Trilce's first real entry to the world of serious editing, where the magazine called Pasajero, which is published by the Tres Estrellas bus company. Then Holtz associated with Juan Carlos Mena, a graphic designer, with the two publishing the book Sensacional de diseño mexicano in 2002. That book won the Communication Arts award in 2002.

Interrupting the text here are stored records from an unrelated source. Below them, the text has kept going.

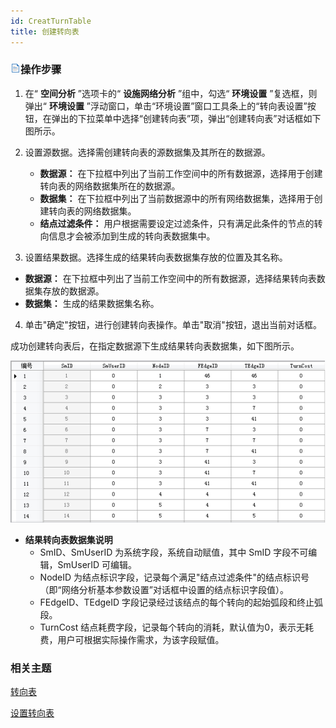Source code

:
 ```yaml
---
id: CreatTurnTable
title: 创建转向表
---
```

### ![](../img/read.gif)操作步骤

1. 在“ **空间分析** ”选项卡的“ **设施网络分析** ”组中，勾选“ **环境设置** ”复选框，则弹出“ **环境设置** ”浮动窗口，单击“环境设置”窗口工具条上的“转向表设置”按钮，在弹出的下拉菜单中选择“创建转向表”项，弹出“创建转向表”对话框如下图所示。

2. 设置源数据。选择需创建转向表的源数据集及其所在的数据源。
   * **数据源：** 在下拉框中列出了当前工作空间中的所有数据源，选择用于创建转向表的网络数据集所在的数据源。
   * **数据集：** 在下拉框中列出了当前数据源中的所有网络数据集，选择用于创建转向表的网络数据集。
   * **结点过滤条件：** 用户根据需要设定过滤条件，只有满足此条件的节点的转向信息才会被添加到生成的转向表数据集中。
3. 设置结果数据。选择生成的结果转向表数据集存放的位置及其名称。
  * **数据源：** 在下拉框中列出了当前工作空间中的所有数据源，选择结果转向表数据集存放的数据源。
  * **数据集：** 生成的结果数据集名称。
4. 单击"确定"按钮，进行创建转向表操作。单击"取消"按钮，退出当前对话框。 

成功创建转向表后，在指定数据源下生成结果转向表数据集，如下图所示。

![](img/TurnTableResult.png)  

  * **结果转向表数据集说明**
      * SmID、SmUserID 为系统字段，系统自动赋值，其中 SmID 字段不可编辑，SmUserID 可编辑。
      * NodeID 为结点标识字段，记录每个满足"结点过滤条件"的结点标识号（即“网络分析基本参数设置”对话框中设置的结点标识字段值）。
      * FEdgeID、TEdgeID 字段记录经过该结点的每个转向的起始弧段和终止弧段。
      * TurnCost 结点耗费字段，记录每个转向的消耗，默认值为0，表示无耗费，用户可根据实际操作需求，为该字段赋值。

### 相关主题

[转向表](TurnTable)

[设置转向表](SetTurnTable)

===Trilce Ediciones Collections===
- Arte
- Tristán Lecoq
- El Encarguito
- Niños y Jovenes

==Other professional activities==

===Books===
Most of Holtz's books are related to Mexican culture and arts made by Mexicans most of which are illustrated by making use of a large number of images. According to the newspaper Milenio, her books are intended to be a map of Mexico and a tourist guide. All of her books are edit and published by Trilce Ediciones.
- De todo corazón
- Pedro Friedeberg
- Tacopedia, The taco enciclopedia
- Imagenes de la tradicion viva
- Sensacional de diseño mexicano

===Asociación de Editoriales Mexicanas Independientes===

Hotlz is the founder and director of the Asociación Mexicana de Editoriales Independientes (AEMI), was founded in November 2004. The project focuses on promoting the habit of lecture and Mexican independent publishing houses. Holtz is responsible for creating and planning the Festival of independent books. AEMI Is formed by 70 different independent publishing houses, which are considered to be non profit and cynical. Now a day they are part of the International Alliance of Independent Editors.

===Salsajazzeando===
Holtz has been the anchorwomen of a program called Salsajazzeando since 2012, a radio show about Latin music in different stiles like Latin jazz, salsa, bugaloo and Caribbean rhythms. Salsajezzeando is broadcast every Saturday at 14:00 on the 107.9 FM (XHIMR) in Mexico City.